# Kudzu Honey



## Joel (Mar 3, 2005)

I would be suprised if it wasn't already growing within your current forage area. Kudzu is just about everywhere in the south. I'm not sure of the bloom times although you could surf into the University of Georgia Web site and I'd bet they could tell you.


----------



## nursebee (Sep 29, 2003)

Kudzu is just starting its growth here, nothing blooming as fas as I can tell.


----------



## BubbaBob (Jan 18, 2005)

Be quick when kudzu blooms...you'll have about 7-10 days to make a honey crop from it.

BubbaBob


----------



## ZEEBEE (Aug 22, 2003)

Wow! I didn't know kudzu produced nectar!
I have three hives overlooking 3-5 acres of the stuff and its just coming up. How much can I expect to get from this?

Thanks!!


----------



## Michael Bush (Aug 2, 2002)

>Be quick when kudzu blooms...you'll have about 7-10 days to make a honey crop from it.

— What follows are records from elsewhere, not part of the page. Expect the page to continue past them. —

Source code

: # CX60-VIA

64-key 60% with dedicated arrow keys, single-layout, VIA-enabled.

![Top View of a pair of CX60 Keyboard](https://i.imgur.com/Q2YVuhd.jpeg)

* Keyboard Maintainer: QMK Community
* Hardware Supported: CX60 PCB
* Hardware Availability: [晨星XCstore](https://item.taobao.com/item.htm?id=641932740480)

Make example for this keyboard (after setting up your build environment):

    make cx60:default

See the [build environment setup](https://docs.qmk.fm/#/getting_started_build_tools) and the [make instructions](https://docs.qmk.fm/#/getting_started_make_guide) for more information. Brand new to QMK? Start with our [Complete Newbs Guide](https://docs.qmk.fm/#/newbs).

Kudzu does everything fast. Back in the depression the instructions for planting Kudzu (yes it was planted for forage) was:

"dump the shot out of a shotgun shell and replace with kudzu seed. Go out in your field and fire the shotgun. Run for your life and try to beat the kudzu back to the house."


----------



## Branman (Aug 20, 2003)

ugh, I think kudzu honey tastes like prunes









a lot of people really like it, but I can't stomach the stuff. It does make a beautiful deep red honey though(unmistakable)


----------



## Ribster (Nov 3, 2004)

Thank you for the information. I certainly have some in my forage area, but not the acres I think it would take to get exclusive honey from it.


----------